The crisis has also thrown millions out of work, crippled the economy and forced shutdowns of bars, restaurants, theaters and gyms.
Calls from March through July to the US government-funded Disaster Distress Helpline, which offers counseling and emotional support, surged 335 percent from the same period last year.
“Helpline counselors have reported callers expressing feelings of isolation and interpersonal concerns related to physical distancing such as being cut off from social supports,” said Hannah Collins, a spokeswoman for Vibrant Emotional Health, a group that runs the helpline.

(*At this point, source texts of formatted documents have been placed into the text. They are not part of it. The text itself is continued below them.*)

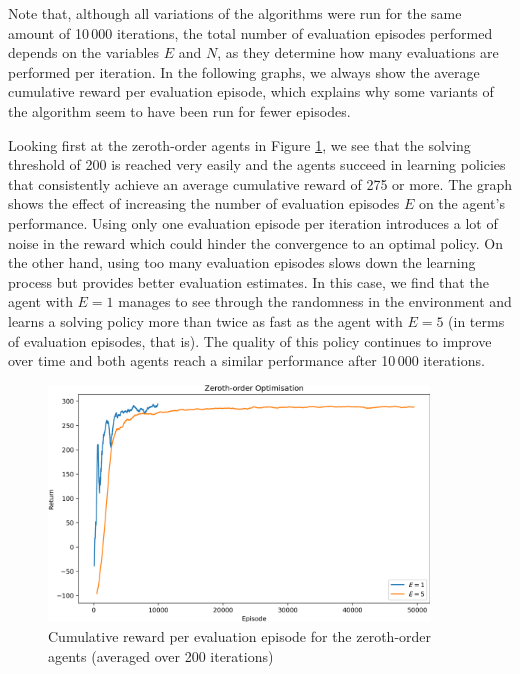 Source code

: \documentclass[10pt]{article}
\begin{document}
Note that, although all variations of the algorithms were run for the same amount of
10\,000 iterations, the total number of evaluation episodes performed depends on the
variables $E$ and $N$, as they determine how many evaluations are performed per
iteration.
In the following graphs, we always show the average cumulative reward per evaluation
episode, which explains why some variants of the algorithm seem to have been run for
fewer episodes.

Looking first at the zeroth-order agents in Figure \ref{fig:zeroth_order}, we see that
the solving threshold of 200 is reached very easily and the agents succeed in learning
policies that consistently achieve an average cumulative reward of 275 or more.
The graph shows the effect of increasing the number of evaluation episodes $E$ on the
agent's performance.
Using only one evaluation episode per iteration introduces a lot of noise in the reward
which could hinder the convergence to an optimal policy.
On the other hand, using too many evaluation episodes slows down the learning process but
provides better evaluation estimates.
In this case, we find that the agent with $E=1$ manages to see through the randomness in
the environment and learns a solving policy more than twice as fast as the agent with
$E=5$ (in terms of evaluation episodes, that is).
The quality of this policy continues to improve over time and both agents reach a similar
performance after 10\,000 iterations.

\begin{figure}[h] \centering
    \includegraphics[width=0.9\textwidth]{checkpoints/FINAL/zeroth_order.png}
    \caption{Cumulative reward per evaluation episode for the zeroth-order agents (averaged
        over 200 iterations)}
    \label{fig:zeroth_order}
\end{figure}
\end{document}
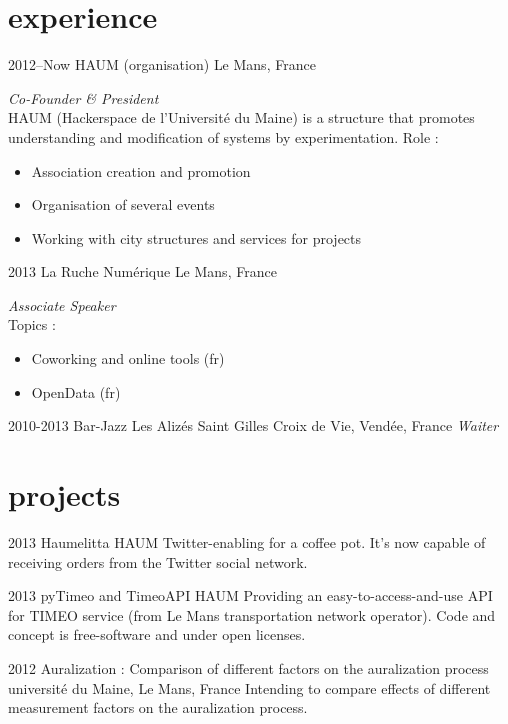 \documentclass[]{friggeri-cv} %
\begin{document}

\section{experience}

\begin{entrylist}
\entry
{2012--Now}
{HAUM (organisation)}
{Le Mans, France}
{\emph{Co-Founder \& President} \\
HAUM (Hackerspace de l'Université du Maine) is a structure that promotes
understanding and modification of systems by experimentation.
Role :
\begin{itemize}
    \item Association creation and promotion
    \item Organisation of several events
    \item Working with city structures and services for projects
\end{itemize}
}
\entry
{2013}
{La Ruche Numérique}
{Le Mans, France}
{\emph{Associate Speaker}\\
Topics :
\begin{itemize}
    \item Coworking and online tools (fr)
    \item OpenData (fr)
\end{itemize}}
\entry
{2010-2013}
{Bar-Jazz Les Alizés}
{Saint Gilles Croix de Vie, Vendée, France}
{\emph{Waiter}}
\end{entrylist}


\section{projects}

\begin{entrylist}
\entry
{2013}
{Haumelitta}
{HAUM}
{Twitter-enabling for a coffee pot. It's now capable of receiving orders from the Twitter social network.}

\entry
{2013}
{pyTimeo and TimeoAPI}
{HAUM}
{Providing an easy-to-access-and-use API for TIMEO service (from Le Mans transportation network operator).
Code and concept is free-software and under open licenses.}

\entry
{2012}
{Auralization : Comparison of different factors on the auralization process}
{université du Maine, Le Mans, France}
{Intending to compare effects of different measurement factors on the auralization process.}
\end{entrylist}
\end{document}
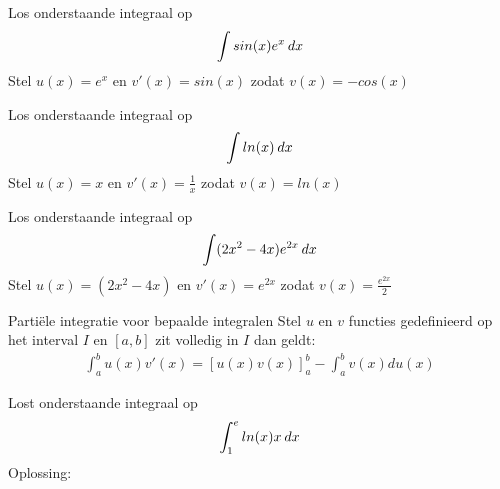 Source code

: \begin{exercise}
	\label{sec:partiele-herhaling}
	Los onderstaande integraal op
	\[ \int  sin(x) e^x \hspace{2pt}dx \]
	Stel $u(x) = e^x$ en $v'(x) = sin(x)$ zodat $v(x) = -cos(x)$
	\iftoggle{solution}{%
		\begin{eqnarray}
		\int  sin(x) e^x \dx = & -e^x cos(x) + \int e^xcos(x) \\
		& -e^x cos(x) + \int e^x d sin(x) \\
		& -e^x cos(x) + e^x sin(x) 	- \int  sin(x) e^x \dx		
		\end{eqnarray}
		We komen dus in het linkerlid en rechterlid hetzelfde tegen. Brengt men deze term uit het rechterlid naar het linkerlid krijg je 
				\begin{eqnarray}
		2 \int  sin(x) e^x \dx = & e^x( sin(x) - cos(x)) \\	
		\int  sin(x) e^x \dx = & \frac{1}{2}(e^x( sin(x) - cos(x)))
		\end{eqnarray} 
	}{%
	}	
	
\end{exercise}

\begin{exercise}
	Los onderstaande integraal op
	\[ \int  ln(x) \hspace{2pt}dx \]
	Stel $u(x) = x$ en $v'(x) = \frac{1}{x}$ zodat $v(x) = ln(x)$
	\iftoggle{solution}{%
		\begin{eqnarray}
		\int  ln(x) \dx = & xln(x)- \int \frac{x}{x} \dx \\
		& xln(x) - \int \dx = xln(x)-x+C \in  \mathbb{R}  
		\end{eqnarray}
	}{%
	}	
\end{exercise}

\begin{exercise}
	Los onderstaande integraal op
	\[ \int  (2x^2 - 4x)e^{2x} \hspace{2pt}dx \]
Stel $u(x) = (2x^2 -4x)$ en $v'(x) = e^{2x}$ zodat $v(x) = \frac{e^{2x}}{2}$
	\iftoggle{solution}{%
		\begin{eqnarray}
		\int  (2x^2 - 4x)e^{2x} \dx = &(x^2 -4x)\frac{e^{2x}}{2} - \int \frac{e^{2x}}{2} * (4x -4) \dx \\
		& (x^2 - 3x  + \frac{3}{2}e^{2x} + C \in  \mathbb{R}  
		\end{eqnarray}
	}{%
	}	
\end{exercise}

\begin{theorem}{Parti\"ele integratie voor bepaalde integralen}
	Stel $u$ en $v$ functies gedefinieerd op het interval $I$ en $[a,b]$ zit volledig in $I$ dan geldt:
	\begin{eqnarray}
	\int_a^b u(x)v'(x) = [u(x)v(x)]^b_a - \int_a^b v(x)du(x)
	\end{eqnarray} 
\end{theorem}

\begin{exercise}
	Lost onderstaande integraal op
	\[\int_1^e ln(x) x \hspace{2pt}dx \]
	Oplossing:
	\iftoggle{solution}{%
		\[ \int_1^e ln(x) d\frac{x^2}{2} = \frac{e^2}{4} + \frac{1}{4} \]
	}{}	
\end{exercise}

\


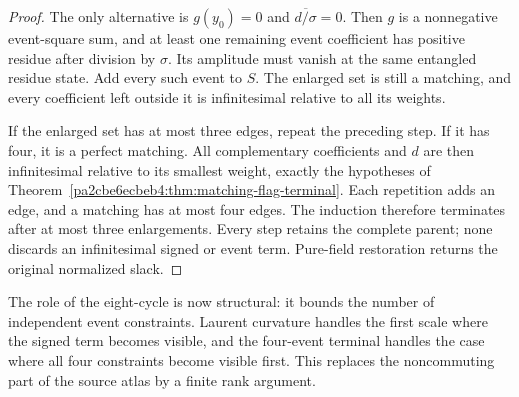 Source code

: \begin{proof}
The only alternative is $g(y_0)=0$ and $\overline{d/\sigma}=0$. Then $g$ is a nonnegative event-square sum, and at least one remaining event coefficient has positive residue after division by $\sigma$. Its amplitude must vanish at the same entangled residue state. Add every such event to $S$. The enlarged set is still a matching, and every coefficient left outside it is infinitesimal relative to all its weights.

If the enlarged set has at most three edges, repeat the preceding step. If it has four, it is a perfect matching. All complementary coefficients and $d$ are then infinitesimal relative to its smallest weight, exactly the hypotheses of Theorem~\ref{pa2cbe6ecbeb4:thm:matching-flag-terminal}. Each repetition adds an edge, and a matching has at most four edges. The induction therefore terminates after at most three enlargements. Every step retains the complete parent; none discards an infinitesimal signed or event term. Pure-field restoration returns the original normalized slack.
\end{proof}

The role of the eight-cycle is now structural: it bounds the number of independent event constraints. Laurent curvature handles the first scale where the signed term becomes visible, and the four-event terminal handles the case where all four constraints become visible first. This replaces the noncommuting part of the source atlas by a finite rank argument.
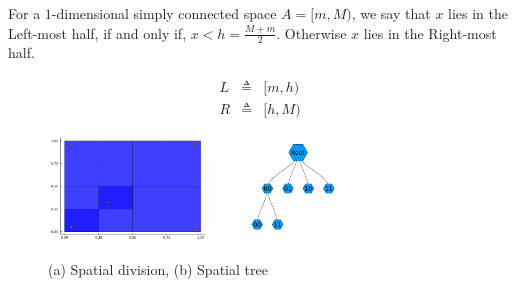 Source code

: \documentclass{juliacon}
\begin{document}
\begin{definition}
  For a $1$-dimensional simply connected space $A = [m, M)$, we say that
  $x$ lies in the Left-most half, if and only if, $x<h=\frac{M+m}{2}$.
  Otherwise $x$ lies in the Right-most half.

  $$
  \begin{matrix}
    L &\triangleq& [m, h) \\
    R &\triangleq& [h, M)
  \end{matrix}
  $$

  \begin{figure}
    \centerline{
      \includegraphics[width=10pc]{figures/spatial-division.png}
      \includegraphics[width=10pc]{figures/spatial-tree.png}
    }
    \caption{ (a) Spatial division, (b) Spatial tree }
    \label{spatial-tree}
  \end{figure}

\end{definition}
\end{document}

While not all calls are Covid-19-related, many people have sought help for anxiety and fear about getting the virus, distress over being diagnosed, or anguish over the illness or death of a loved one, she said.
The BU study involved a survey of 1,440 US adults questioned about depression symptoms in early April.
Symptoms were most common in young adults, low-income participants and in those who reported several outbreak-related troubles, including financial problems, lost jobs or Covid-19 deaths of relatives.
Almost 1,000 participants had experienced at least three such struggles.
The study results echo research from China early in the outbreak, and studies done during the Ebola and SARS crises and after major hurricanes and 9/11, said lead author Dr. Sandro Galea, a BU public health expert.
The survey was done before the US spike in civil unrest, including the May 24 death of George Floyd, who authorities say was killed when a Minneapolis police officer pressed a knee on his neck for several minutes.